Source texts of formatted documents
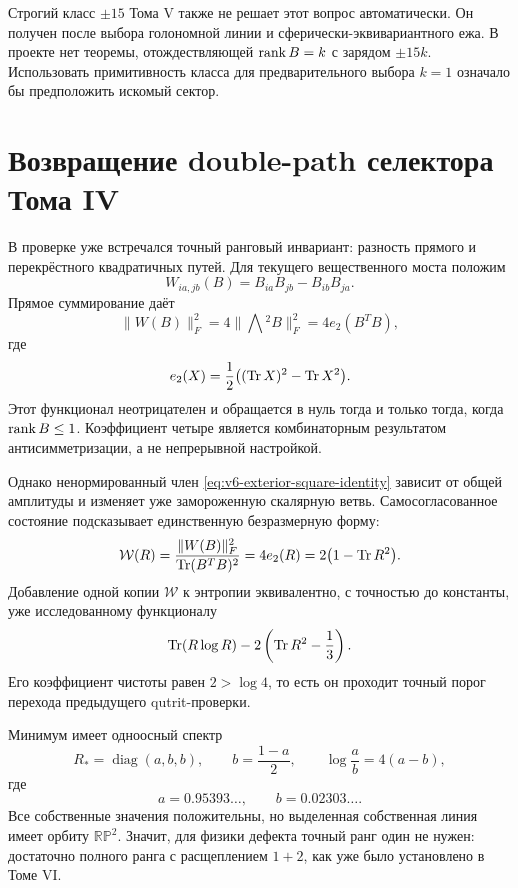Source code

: Строгий класс $\pm15$ Тома V также не решает этот вопрос автоматически.
Он получен после выбора голономной линии и сферически-эквивариантного ежа.
В проекте нет теоремы, отождествляющей $\rank B=k$ с зарядом
$\pm15k$. Использовать примитивность класса для предварительного выбора
$k=1$ означало бы предположить искомый сектор.

\section{Возвращение double-path селектора Тома IV}

В проверке
уже встречался точный ранговый инвариант: разность прямого и перекрёстного
квадратичных путей. Для текущего вещественного моста положим
\begin{equation}
 W_{ia,jb}(B)=B_{ia}B_{jb}-B_{ib}B_{ja}.
\end{equation}
Прямое суммирование даёт
\begin{equation}
 \boxed{
 \|W(B)\|_F^2
 =4\|\bigwedge{}^2B\|_F^2
 =4e_2(B^TB),}
 \label{eq:v6-exterior-square-identity}
\end{equation}
где
\begin{equation}
 e_2(X)=\frac12\bigl((\Tr X)^2-\Tr X^2\bigr).
\end{equation}
Этот функционал неотрицателен и обращается в нуль тогда и только тогда,
когда $\rank B\leq1$. Коэффициент четыре является комбинаторным
результатом антисимметризации, а не непрерывной настройкой.

Однако ненормированный член \eqref{eq:v6-exterior-square-identity}
зависит от общей амплитуды и изменяет уже замороженную скалярную ветвь.
Самосогласованное состояние подсказывает единственную безразмерную форму:
\begin{equation}
 \mathcal W(R)
 =\frac{\|W(B)\|_F^2}{\Tr(B^TB)^2}
 =4e_2(R)
 =2\bigl(1-\Tr R^2\bigr).
 \label{eq:v6-normalized-wedge-state}
\end{equation}
Добавление одной копии $\mathcal W$ к энтропии эквивалентно, с точностью
до константы, уже исследованному функционалу
\begin{equation}
 \Tr(R\log R)-2\left(\Tr R^2-\frac13\right).
 \label{eq:v6-wedge-purity-coefficient}
\end{equation}
Его коэффициент чистоты равен $2>\log4$, то есть он проходит точный порог
перехода предыдущего qutrit-проверки.

Минимум имеет одноосный спектр
\begin{equation}
 R_*=\operatorname{diag}(a,b,b),
 \qquad b=\frac{1-a}{2},
 \qquad
 \log\frac ab=4(a-b),
\end{equation}
где
\begin{equation}
 a=0.95393\ldots,
 \qquad b=0.02303\ldots.
 \label{eq:v6-wedge-ordered-spectrum}
\end{equation}
Все собственные значения положительны, но выделенная собственная линия
имеет орбиту $\mathbb{RP}^2$. Значит, для физики дефекта точный ранг один
не нужен: достаточно полного ранга с расщеплением $1+2$, как уже было
установлено в Томе VI.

Task to complete ▸
Except for the pictures, set down each line of the records exactly as it appears.

The answer ▸
Source code

: Строгий класс $\pm15$ Тома V также не решает этот вопрос автоматически.
Он получен после выбора голономной линии и сферически-эквивариантного ежа.
В проекте нет теоремы, отождествляющей $\rank B=k$ с зарядом
$\pm15k$. Использовать примитивность класса для предварительного выбора
$k=1$ означало бы предположить искомый сектор.

\section{Возвращение double-path селектора Тома IV}

В проверке
уже встречался точный ранговый инвариант: разность прямого и перекрёстного
квадратичных путей. Для текущего вещественного моста положим
\begin{equation}
 W_{ia,jb}(B)=B_{ia}B_{jb}-B_{ib}B_{ja}.
\end{equation}
Прямое суммирование даёт
\begin{equation}
 \boxed{
 \|W(B)\|_F^2
 =4\|\bigwedge{}^2B\|_F^2
 =4e_2(B^TB),}
 \label{eq:v6-exterior-square-identity}
\end{equation}
где
\begin{equation}
 e_2(X)=\frac12\bigl((\Tr X)^2-\Tr X^2\bigr).
\end{equation}
Этот функционал неотрицателен и обращается в нуль тогда и только тогда,
когда $\rank B\leq1$. Коэффициент четыре является комбинаторным
результатом антисимметризации, а не непрерывной настройкой.

Однако ненормированный член \eqref{eq:v6-exterior-square-identity}
зависит от общей амплитуды и изменяет уже замороженную скалярную ветвь.
Самосогласованное состояние подсказывает единственную безразмерную форму:
\begin{equation}
 \mathcal W(R)
 =\frac{\|W(B)\|_F^2}{\Tr(B^TB)^2}
 =4e_2(R)
 =2\bigl(1-\Tr R^2\bigr).
 \label{eq:v6-normalized-wedge-state}
\end{equation}
Добавление одной копии $\mathcal W$ к энтропии эквивалентно, с точностью
до константы, уже исследованному функционалу
\begin{equation}
 \Tr(R\log R)-2\left(\Tr R^2-\frac13\right).
 \label{eq:v6-wedge-purity-coefficient}
\end{equation}
Его коэффициент чистоты равен $2>\log4$, то есть он проходит точный порог
перехода предыдущего qutrit-проверки.

Минимум имеет одноосный спектр
\begin{equation}
 R_*=\operatorname{diag}(a,b,b),
 \qquad b=\frac{1-a}{2},
 \qquad
 \log\frac ab=4(a-b),
\end{equation}
где
\begin{equation}
 a=0.95393\ldots,
 \qquad b=0.02303\ldots.
 \label{eq:v6-wedge-ordered-spectrum}
\end{equation}
Все собственные значения положительны, но выделенная собственная линия
имеет орбиту $\mathbb{RP}^2$. Значит, для физики дефекта точный ранг один
не нужен: достаточно полного ранга с расщеплением $1+2$, как уже было
установлено в Томе VI.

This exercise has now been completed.